Para saber mais: o que é a diabetes?

O que acontece com Adriana é que o seu pâncreas não é capaz de produzir um hormônio chamado insulina, que é responsável por fazer com que o corpo absorva adequadamente a glicose disponível no sangue (em outras palavras, o açúcar que o organismo usa como fonte de energia). Sem a insulina, a quantidade de glicose sobe drasticamente, podendo causar uma série de complicações graves, até mesmo a morte. E Adriana não está sozinha: em 2015, 415 milhões de pessoas sofriam com essa condição em todo o mundo, número que deverá subir para 642 milhões até 2040, segundo o atlas da Federação Internacional de Diabetes (IDF).
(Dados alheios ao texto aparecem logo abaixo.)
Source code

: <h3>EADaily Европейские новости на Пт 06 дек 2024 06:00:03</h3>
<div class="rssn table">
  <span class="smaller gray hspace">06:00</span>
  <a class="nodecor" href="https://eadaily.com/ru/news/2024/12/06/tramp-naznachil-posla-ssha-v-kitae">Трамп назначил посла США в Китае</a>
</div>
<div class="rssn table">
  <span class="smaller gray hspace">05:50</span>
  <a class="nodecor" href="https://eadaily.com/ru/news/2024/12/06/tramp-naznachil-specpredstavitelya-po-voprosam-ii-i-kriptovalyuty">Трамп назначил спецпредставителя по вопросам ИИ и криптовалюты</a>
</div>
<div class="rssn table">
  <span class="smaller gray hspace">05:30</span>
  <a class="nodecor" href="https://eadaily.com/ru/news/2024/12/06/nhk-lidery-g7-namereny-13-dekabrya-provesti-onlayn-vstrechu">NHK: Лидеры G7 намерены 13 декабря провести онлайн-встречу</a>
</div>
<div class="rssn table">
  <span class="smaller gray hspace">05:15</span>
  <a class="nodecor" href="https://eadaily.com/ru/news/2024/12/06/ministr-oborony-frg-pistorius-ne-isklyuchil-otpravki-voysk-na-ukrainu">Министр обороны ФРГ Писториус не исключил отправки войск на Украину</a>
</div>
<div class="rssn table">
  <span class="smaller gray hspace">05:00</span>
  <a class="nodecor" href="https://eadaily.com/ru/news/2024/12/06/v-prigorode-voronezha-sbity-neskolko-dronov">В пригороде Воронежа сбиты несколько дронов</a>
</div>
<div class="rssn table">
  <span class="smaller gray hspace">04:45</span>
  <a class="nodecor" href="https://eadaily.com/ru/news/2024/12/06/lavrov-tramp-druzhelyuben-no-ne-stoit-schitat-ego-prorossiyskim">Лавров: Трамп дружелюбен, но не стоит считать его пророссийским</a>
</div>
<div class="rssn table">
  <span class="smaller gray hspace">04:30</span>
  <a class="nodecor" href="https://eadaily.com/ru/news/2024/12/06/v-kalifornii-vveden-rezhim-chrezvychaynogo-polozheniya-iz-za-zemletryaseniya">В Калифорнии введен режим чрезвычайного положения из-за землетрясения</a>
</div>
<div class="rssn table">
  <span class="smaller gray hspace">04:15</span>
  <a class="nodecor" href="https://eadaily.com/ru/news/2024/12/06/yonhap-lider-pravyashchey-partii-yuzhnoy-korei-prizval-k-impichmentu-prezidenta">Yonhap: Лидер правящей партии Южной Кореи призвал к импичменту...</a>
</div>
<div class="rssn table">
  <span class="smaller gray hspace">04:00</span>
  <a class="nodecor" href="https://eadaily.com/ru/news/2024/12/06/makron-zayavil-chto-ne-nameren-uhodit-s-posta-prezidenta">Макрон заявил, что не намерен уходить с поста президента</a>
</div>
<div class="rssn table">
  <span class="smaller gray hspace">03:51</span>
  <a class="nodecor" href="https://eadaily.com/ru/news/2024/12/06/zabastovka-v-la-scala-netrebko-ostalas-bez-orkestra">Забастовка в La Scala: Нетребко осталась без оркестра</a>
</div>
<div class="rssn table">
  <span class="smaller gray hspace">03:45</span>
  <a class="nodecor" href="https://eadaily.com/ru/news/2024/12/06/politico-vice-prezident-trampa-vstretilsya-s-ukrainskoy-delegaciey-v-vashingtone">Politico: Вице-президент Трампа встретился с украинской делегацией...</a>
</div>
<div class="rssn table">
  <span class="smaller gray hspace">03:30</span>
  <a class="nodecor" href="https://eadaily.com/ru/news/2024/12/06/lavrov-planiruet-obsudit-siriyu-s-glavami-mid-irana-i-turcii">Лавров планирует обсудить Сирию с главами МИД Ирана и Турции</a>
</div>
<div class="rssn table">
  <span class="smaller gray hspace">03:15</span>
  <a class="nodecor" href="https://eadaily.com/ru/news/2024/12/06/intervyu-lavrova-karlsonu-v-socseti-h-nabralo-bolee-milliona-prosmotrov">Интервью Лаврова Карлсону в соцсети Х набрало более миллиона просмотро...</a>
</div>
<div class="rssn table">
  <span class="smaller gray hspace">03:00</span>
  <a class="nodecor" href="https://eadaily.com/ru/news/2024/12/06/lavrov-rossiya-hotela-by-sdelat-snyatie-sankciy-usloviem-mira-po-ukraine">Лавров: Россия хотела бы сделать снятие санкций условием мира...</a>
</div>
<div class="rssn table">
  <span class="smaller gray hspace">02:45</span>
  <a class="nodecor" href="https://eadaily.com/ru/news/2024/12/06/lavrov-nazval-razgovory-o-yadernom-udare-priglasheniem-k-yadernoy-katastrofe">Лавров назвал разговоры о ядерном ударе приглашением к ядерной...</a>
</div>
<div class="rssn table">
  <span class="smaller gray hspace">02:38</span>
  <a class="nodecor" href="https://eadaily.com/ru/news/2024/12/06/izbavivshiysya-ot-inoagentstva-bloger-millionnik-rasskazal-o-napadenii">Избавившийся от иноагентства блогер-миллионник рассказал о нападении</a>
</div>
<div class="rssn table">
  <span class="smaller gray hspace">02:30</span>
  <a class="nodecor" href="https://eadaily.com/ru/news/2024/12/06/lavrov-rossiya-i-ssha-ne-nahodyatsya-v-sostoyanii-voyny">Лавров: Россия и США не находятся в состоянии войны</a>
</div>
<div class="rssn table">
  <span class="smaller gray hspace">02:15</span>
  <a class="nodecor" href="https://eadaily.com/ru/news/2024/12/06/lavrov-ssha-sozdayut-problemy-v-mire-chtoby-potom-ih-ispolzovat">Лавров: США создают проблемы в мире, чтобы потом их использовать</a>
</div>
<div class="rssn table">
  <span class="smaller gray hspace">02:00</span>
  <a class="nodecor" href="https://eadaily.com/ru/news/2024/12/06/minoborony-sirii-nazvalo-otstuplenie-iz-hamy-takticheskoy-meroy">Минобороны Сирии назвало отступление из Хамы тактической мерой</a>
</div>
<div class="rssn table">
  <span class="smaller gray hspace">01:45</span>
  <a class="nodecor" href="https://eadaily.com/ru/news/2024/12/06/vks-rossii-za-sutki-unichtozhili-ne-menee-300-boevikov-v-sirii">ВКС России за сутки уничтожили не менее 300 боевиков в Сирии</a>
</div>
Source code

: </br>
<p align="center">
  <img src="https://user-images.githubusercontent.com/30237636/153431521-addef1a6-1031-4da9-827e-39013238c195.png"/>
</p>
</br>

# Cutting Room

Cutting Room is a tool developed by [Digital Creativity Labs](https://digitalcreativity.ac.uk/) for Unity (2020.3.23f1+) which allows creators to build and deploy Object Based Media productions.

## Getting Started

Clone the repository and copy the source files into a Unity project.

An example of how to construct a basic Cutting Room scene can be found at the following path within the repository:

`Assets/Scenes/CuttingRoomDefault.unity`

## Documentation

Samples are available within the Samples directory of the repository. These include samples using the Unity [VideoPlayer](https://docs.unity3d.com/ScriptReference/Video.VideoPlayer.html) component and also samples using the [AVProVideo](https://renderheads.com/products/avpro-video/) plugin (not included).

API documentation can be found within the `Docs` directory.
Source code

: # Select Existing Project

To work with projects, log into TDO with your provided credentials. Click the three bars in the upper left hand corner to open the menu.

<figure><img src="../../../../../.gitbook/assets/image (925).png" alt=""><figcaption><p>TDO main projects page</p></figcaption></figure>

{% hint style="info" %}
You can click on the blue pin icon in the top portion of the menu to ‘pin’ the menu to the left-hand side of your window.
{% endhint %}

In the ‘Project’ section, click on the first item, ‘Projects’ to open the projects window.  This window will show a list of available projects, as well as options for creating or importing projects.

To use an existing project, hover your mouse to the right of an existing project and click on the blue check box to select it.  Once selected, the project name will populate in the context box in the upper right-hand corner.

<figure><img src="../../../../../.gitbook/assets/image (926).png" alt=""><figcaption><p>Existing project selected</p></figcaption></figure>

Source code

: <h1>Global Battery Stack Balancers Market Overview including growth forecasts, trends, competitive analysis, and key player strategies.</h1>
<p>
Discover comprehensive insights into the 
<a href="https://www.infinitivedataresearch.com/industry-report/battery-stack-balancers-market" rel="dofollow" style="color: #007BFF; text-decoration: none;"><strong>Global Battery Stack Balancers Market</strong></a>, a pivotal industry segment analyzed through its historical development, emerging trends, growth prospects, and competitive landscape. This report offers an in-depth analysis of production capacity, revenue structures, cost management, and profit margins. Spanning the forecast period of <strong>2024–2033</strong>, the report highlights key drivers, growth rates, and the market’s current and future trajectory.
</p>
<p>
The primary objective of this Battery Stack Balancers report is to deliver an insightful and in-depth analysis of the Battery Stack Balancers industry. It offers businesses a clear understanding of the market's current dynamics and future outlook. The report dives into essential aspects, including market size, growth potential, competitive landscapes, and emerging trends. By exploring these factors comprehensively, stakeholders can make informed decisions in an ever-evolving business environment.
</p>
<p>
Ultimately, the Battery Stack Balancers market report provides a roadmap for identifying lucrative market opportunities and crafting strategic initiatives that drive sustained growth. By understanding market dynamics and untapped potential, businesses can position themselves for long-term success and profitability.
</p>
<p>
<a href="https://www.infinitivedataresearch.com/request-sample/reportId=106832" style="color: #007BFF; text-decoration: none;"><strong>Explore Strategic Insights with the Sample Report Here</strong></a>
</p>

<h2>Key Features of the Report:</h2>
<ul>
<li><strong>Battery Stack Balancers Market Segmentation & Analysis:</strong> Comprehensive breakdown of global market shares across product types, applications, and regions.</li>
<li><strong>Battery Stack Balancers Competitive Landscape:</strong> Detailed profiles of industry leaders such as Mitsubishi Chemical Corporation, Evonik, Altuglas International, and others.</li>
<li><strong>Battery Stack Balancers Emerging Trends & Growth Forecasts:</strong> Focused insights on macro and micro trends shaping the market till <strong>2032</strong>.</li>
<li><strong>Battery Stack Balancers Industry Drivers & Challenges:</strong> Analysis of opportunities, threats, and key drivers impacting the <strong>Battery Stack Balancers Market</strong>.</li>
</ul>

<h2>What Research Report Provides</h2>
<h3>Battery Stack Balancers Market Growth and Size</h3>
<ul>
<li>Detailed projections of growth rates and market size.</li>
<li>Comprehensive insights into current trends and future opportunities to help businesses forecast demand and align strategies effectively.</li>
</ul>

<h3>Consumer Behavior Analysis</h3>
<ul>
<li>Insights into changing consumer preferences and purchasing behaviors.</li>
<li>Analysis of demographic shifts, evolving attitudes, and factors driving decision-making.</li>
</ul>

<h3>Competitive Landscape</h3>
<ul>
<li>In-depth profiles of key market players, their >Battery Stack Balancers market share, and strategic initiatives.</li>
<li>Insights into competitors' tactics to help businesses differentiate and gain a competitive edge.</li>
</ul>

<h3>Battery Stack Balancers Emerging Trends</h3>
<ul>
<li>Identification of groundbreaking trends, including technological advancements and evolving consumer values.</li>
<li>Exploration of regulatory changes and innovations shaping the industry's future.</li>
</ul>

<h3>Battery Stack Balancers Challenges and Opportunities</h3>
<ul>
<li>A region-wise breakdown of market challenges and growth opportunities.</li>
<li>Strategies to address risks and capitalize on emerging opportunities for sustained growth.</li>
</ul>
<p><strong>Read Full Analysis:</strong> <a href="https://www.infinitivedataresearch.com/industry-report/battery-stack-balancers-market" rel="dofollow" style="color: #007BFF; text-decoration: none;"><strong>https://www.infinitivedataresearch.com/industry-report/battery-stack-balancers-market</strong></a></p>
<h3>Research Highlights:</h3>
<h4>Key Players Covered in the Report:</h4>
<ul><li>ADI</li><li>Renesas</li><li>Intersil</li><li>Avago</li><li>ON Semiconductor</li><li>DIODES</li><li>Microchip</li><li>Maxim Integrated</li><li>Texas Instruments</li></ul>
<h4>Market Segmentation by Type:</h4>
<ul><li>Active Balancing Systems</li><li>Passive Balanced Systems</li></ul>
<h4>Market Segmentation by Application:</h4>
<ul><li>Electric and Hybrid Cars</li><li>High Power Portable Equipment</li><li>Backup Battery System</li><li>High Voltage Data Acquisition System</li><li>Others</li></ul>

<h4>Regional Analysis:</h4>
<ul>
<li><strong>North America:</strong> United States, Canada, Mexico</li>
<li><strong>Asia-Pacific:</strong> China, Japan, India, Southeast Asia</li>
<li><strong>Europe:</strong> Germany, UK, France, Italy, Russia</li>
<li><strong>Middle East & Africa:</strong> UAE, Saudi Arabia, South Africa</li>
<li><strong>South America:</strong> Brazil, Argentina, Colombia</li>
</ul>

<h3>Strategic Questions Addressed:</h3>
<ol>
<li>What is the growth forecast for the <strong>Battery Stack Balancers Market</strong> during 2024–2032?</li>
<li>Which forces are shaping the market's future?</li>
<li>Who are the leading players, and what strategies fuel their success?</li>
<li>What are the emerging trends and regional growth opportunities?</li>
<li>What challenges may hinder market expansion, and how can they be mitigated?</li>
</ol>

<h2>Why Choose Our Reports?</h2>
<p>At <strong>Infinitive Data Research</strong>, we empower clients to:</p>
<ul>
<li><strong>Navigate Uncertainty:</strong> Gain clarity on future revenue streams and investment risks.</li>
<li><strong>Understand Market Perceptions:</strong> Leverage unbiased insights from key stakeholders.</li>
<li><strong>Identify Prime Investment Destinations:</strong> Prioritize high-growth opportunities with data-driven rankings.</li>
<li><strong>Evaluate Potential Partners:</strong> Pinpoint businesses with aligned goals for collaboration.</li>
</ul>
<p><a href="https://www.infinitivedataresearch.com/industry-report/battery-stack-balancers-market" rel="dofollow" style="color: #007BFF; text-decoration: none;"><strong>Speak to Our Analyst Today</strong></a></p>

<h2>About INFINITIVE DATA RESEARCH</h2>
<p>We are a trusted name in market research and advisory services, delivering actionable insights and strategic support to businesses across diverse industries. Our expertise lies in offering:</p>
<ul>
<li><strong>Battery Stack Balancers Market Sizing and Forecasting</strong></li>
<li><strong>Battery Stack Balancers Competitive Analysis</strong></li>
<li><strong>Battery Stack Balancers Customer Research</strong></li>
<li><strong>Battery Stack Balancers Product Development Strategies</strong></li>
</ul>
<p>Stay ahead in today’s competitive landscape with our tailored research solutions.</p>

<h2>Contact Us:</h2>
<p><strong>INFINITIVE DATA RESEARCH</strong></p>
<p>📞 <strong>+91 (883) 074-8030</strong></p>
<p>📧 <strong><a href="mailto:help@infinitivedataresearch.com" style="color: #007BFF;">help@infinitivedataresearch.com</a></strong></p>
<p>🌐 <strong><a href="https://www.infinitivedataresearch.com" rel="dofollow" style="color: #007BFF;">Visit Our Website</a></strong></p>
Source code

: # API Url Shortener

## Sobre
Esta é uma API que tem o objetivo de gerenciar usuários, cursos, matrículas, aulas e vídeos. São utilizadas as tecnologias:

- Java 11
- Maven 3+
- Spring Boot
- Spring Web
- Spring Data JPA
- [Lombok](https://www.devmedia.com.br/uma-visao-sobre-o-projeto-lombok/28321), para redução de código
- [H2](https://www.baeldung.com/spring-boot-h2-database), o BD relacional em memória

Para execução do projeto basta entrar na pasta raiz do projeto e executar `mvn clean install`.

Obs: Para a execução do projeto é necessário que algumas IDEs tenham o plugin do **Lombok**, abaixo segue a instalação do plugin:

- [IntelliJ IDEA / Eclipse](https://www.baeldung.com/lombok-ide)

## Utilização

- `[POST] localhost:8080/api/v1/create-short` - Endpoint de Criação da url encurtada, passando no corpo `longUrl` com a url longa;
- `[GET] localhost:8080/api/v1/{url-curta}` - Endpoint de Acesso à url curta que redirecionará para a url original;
Inclusive, a Organização Mundial da Saúde (OMS) já a classifica como uma doença epidêmica.

Com base na dissertação “(Bio)2 - Sistema híbrido bioinspirado e biomimético à base de nanocelulose de origem microbiana e líquido iônico, para estabilização e entrega transdérmica de insulina”, do Programa de Pós-Graduação em Ciências Farmacêuticas da Universidade de Sorocaba (Uniso), com orientação do professor doutor Victor Manuel Cardoso Figueiredo Balcão e coorientação da professora doutora Marta Maria Duarte Carvalho Vila e aprovada em 28 de fevereiro de 2019. A veiculação pública da dissertação se dará somente após a publicação dos resultados na forma de artigos científicos.